Ему казалось, что он шел очень долго - так бывает в незнакомом городе, когда куда-то первый раз идешь. А потом окажется, что прошел километра два, не больше. А вот и она - "Растанная", уходит вдаль, совсем в глухой район. Мимо него прогремел, сверкая всеми окнами, трамвай, свернувший с Лиговки. Надо было, наверное, поехать на трамвае - но он как-то и не подумал об этом. Растанная показалась улицей, пригодной для каких-нибудь фильмов о чекистах - сплошь строения конца прошлого века, какие-то глухие дворы, даже пустырь образовался в одном месте. А вон в конце улицы, за круглой площадью, где стоит, вероятно, только что прогремевший трамвай, невысокая арка - это, должно быть, и есть кладбище. За аркой было уже совершенно черно. Глухое и какое-то грустное место.
Кладбище, конечно, было закрыто, но железные воротца, справа от арки - открыты, и почему-то он не сомневался, что попадет сюда.
Сразу за аркой его стали сопровождать пять или шесть местных собак. Они прямо вынырнули откуда-то. Лаять не лаяли, а шли следом. У арки был какой-то свет, а дальше - почти полная темнота. В это время сквозь тучи стал просачиваться свет луны. Собаки, вероятно, выполнив свою миссию, отстали. Он ориентировался почти инстинктивно, но теперь от искрящегося под рассеянным светом невидимой луны наста шел фосфорический блеск - это помогало. У него был с собой обычный карманный фонарик. Он подходил к надгробию, светил и читал. От имен становилось как-то торжественно странно. Скорбные ангелы, урны, венки - словно застывший театр, возвышенно и печально. Он подошел к мраморному столбу с фигурой ангела на нем. Здесь, наверное, около могилы друга бывал Александр Сергеевич.
А вот и они, те, чей прах он искал на совершенно пустом кладбище - тот, кто написал известное письмо, и здесь же, в ограде, - его наследник по прямой. Вероятно, здесь бывали студенты, гимназисты, читатели и почитатели - а сейчас полная тишина. Он обошел по периметру железную ограду, постоял, несколько раз перечитывая знакомые имена.

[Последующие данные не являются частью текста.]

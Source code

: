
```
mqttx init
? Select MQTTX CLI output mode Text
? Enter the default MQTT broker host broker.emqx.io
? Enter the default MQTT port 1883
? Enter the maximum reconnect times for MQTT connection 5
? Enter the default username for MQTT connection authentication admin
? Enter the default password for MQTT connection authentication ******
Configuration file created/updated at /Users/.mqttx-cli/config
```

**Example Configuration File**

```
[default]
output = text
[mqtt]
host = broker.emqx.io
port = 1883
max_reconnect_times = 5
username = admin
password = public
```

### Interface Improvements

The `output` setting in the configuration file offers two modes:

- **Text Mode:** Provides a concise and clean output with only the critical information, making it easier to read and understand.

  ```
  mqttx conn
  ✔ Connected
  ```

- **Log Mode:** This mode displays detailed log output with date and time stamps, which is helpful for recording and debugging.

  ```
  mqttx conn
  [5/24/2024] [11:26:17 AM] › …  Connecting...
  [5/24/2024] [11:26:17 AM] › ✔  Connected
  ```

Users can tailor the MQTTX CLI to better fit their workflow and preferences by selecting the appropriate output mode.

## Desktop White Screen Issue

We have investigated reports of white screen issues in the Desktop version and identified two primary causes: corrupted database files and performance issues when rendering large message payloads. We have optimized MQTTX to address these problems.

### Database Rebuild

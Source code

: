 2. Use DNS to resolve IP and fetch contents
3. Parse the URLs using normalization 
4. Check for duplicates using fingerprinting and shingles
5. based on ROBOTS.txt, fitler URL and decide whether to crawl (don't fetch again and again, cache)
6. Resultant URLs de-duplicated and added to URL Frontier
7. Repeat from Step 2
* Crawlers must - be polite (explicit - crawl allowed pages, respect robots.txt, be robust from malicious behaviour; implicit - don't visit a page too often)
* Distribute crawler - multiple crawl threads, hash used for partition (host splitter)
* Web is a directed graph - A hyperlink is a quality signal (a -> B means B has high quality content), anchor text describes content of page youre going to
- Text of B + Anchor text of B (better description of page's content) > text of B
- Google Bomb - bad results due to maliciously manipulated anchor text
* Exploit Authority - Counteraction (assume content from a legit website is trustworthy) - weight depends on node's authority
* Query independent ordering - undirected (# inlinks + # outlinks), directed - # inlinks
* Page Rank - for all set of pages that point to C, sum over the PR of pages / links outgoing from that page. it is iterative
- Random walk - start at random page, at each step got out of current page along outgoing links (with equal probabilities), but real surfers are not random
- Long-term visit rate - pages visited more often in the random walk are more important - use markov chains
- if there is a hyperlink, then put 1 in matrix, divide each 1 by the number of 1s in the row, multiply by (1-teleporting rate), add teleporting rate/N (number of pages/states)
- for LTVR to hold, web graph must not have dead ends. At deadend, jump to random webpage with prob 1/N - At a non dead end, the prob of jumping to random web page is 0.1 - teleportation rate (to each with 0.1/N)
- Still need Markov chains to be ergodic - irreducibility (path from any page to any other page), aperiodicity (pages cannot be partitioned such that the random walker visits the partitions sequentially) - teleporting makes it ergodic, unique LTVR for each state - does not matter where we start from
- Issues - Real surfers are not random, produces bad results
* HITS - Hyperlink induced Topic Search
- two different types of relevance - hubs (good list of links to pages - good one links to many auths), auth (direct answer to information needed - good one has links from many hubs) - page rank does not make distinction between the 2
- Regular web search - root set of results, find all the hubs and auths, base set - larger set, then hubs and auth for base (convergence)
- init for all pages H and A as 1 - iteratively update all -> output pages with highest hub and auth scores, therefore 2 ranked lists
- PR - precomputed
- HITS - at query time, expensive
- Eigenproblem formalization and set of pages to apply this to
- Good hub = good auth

Черногранитный бюст автора "Отцов и детей" играл световыми бликами, - луна немного выглянула из-за туч. Борода писателя выглядела очень аккуратно, видно, что мягкие волосы, даже из черного гранита, лежали красивыми волнами - писатель всегда был и остался аристократически вежливым и в этом месте. А вот и знаменитый сатирик.
Черный бюст, и, казалось бы, и этот автор изваян так, как автор романов, но взгляд строг и фанатичен, сюртук запахнут на левую сторону сильнее, высокий лоб открыт, скулы монгольские и борода, как у попа.
На надгробии автора косого Левши бюста не было, а буквы чуть светились в темноте - позолота поблекла - особенно выделялись еръ и ъ. Ему всегда казалось, когда он встречал такие буквы в написании известных имен, что мы, сегодняшние, что-то не совсем то понимаем в их творчестве - эти буквы явно говорили, что лежавшие здесь писатели принадлежат какой-то другой эпохе. Стоя рядом с надгробиями, он буквально ощущал, что они там, на глубине семи-восьми метров, живут, живут своей жизнью - он совершенно не мог представить, что их жизнь кончилась вся, полностью. Они спят, а над ними ходит он, человек из другого века и читает их имена. И они не знают, что он прочитал их произведения, что он них думает, а они о нем ничего не знают и, главное, никогда не узнают - странное чувство. Ему словно хотелось им туда, в глубину крикнуть - вот, я пришел к вам, ваши имена не только не забыты, но вы кажетесь живее многих, кто реально живет сейчас.
Вышла полная луна - это уже была сцена из романа. Казалось, что еще немного и бюсты оживут - черный гранит теперь поблескивал особенно выразительно, буквы на памятнике создатели Левши осветились тусклым золотом,
Какой контраст с Лаврой, где он были вчера - там Достоевский, сжатый соседями, чуть ли не в упор глядел на Карамзина и Крылова, а рядом еще примостился Жуковский, - места нет, прогуляться негде. Чайковский неотрывно смотрел на Рубинштейна, и оба, казалось, были обижены тем, что их задвинули в угол.
Здесь же не было углов или центра, более престижных мест или менее престижных.
Сколько прошло времени? - наверное, уже было пора уходить. Он просто забыл о времени. Когда он вышел к церкви, освещенной одним фонарем, его снова встретили собаки.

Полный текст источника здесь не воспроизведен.